*Problem requirements*. Only the lines from the start of the entries up to and including the line with "-- сама переменная;" should be written out, exactly as they stand.

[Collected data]
========================

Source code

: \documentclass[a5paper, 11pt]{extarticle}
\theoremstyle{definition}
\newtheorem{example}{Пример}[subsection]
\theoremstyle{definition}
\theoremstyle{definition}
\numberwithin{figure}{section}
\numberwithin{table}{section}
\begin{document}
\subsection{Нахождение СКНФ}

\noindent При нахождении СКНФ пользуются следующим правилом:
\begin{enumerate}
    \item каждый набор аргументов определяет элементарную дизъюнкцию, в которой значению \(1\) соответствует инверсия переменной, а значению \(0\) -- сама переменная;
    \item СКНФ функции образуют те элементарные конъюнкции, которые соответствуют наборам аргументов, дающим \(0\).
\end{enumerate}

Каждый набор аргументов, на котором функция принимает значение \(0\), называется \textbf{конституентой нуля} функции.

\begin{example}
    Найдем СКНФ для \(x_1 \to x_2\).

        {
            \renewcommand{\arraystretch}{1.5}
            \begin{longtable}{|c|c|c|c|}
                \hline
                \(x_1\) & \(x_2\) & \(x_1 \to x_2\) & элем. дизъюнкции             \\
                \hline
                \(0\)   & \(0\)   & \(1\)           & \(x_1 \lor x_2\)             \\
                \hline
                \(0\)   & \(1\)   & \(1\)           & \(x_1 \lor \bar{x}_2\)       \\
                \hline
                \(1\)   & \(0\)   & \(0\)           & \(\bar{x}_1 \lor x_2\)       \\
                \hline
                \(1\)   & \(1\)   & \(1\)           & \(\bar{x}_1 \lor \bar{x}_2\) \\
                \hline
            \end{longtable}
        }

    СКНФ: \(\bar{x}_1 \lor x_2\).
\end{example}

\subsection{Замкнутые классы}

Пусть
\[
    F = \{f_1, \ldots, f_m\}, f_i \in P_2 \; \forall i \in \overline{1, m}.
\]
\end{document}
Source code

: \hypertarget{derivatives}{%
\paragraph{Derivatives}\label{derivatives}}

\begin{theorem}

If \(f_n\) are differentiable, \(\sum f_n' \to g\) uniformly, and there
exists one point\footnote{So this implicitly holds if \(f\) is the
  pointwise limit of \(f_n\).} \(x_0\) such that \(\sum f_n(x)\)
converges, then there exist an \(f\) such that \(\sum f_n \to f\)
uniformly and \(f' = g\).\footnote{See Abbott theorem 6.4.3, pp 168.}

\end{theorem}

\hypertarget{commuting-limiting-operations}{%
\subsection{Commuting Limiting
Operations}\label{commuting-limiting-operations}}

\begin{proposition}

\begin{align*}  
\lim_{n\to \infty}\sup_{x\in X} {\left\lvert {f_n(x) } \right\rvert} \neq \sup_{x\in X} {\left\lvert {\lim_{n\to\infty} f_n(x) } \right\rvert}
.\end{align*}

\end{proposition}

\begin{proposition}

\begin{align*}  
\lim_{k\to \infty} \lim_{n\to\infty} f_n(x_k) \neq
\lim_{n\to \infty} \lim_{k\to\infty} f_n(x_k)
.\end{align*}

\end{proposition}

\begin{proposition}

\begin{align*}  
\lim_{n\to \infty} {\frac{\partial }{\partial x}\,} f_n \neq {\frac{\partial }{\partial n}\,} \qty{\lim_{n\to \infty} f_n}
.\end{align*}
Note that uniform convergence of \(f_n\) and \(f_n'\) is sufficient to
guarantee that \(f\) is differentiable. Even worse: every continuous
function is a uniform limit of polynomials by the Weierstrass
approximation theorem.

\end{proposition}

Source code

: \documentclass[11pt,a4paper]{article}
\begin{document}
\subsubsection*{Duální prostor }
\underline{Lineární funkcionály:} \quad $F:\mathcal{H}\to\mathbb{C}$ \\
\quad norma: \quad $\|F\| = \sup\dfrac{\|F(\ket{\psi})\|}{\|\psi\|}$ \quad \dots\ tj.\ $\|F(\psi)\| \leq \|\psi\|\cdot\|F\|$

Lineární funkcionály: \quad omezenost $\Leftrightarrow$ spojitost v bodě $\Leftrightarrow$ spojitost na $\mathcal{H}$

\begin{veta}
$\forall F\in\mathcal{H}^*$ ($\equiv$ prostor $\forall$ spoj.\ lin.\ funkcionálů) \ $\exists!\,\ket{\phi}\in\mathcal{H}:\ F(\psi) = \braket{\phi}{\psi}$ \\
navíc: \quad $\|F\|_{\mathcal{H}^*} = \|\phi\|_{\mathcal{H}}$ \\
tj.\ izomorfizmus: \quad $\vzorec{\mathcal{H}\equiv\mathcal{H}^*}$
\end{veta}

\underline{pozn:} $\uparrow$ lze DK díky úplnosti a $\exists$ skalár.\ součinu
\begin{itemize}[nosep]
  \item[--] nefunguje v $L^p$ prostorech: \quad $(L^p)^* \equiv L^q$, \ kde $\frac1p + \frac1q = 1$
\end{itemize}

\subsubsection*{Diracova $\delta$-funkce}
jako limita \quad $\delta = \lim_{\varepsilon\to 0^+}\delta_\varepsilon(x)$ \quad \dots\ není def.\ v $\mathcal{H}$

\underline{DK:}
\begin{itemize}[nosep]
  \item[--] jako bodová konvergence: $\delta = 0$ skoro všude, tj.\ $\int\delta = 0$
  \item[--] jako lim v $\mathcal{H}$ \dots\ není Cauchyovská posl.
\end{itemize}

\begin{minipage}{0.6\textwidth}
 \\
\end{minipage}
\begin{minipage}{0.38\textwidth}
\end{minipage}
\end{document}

========================

*Written solution*.
Source code

: \documentclass[a5paper, 11pt]{extarticle}
\theoremstyle{definition}
\newtheorem{example}{Пример}[subsection]
\theoremstyle{definition}
\theoremstyle{definition}
\numberwithin{figure}{section}
\numberwithin{table}{section}
\begin{document}
\subsection{Нахождение СКНФ}

\noindent При нахождении СКНФ пользуются следующим правилом:
\begin{enumerate}
    \item каждый набор аргументов определяет элементарную дизъюнкцию, в которой значению \(1\) соответствует инверсия переменной, а значению \(0\) -- сама переменная;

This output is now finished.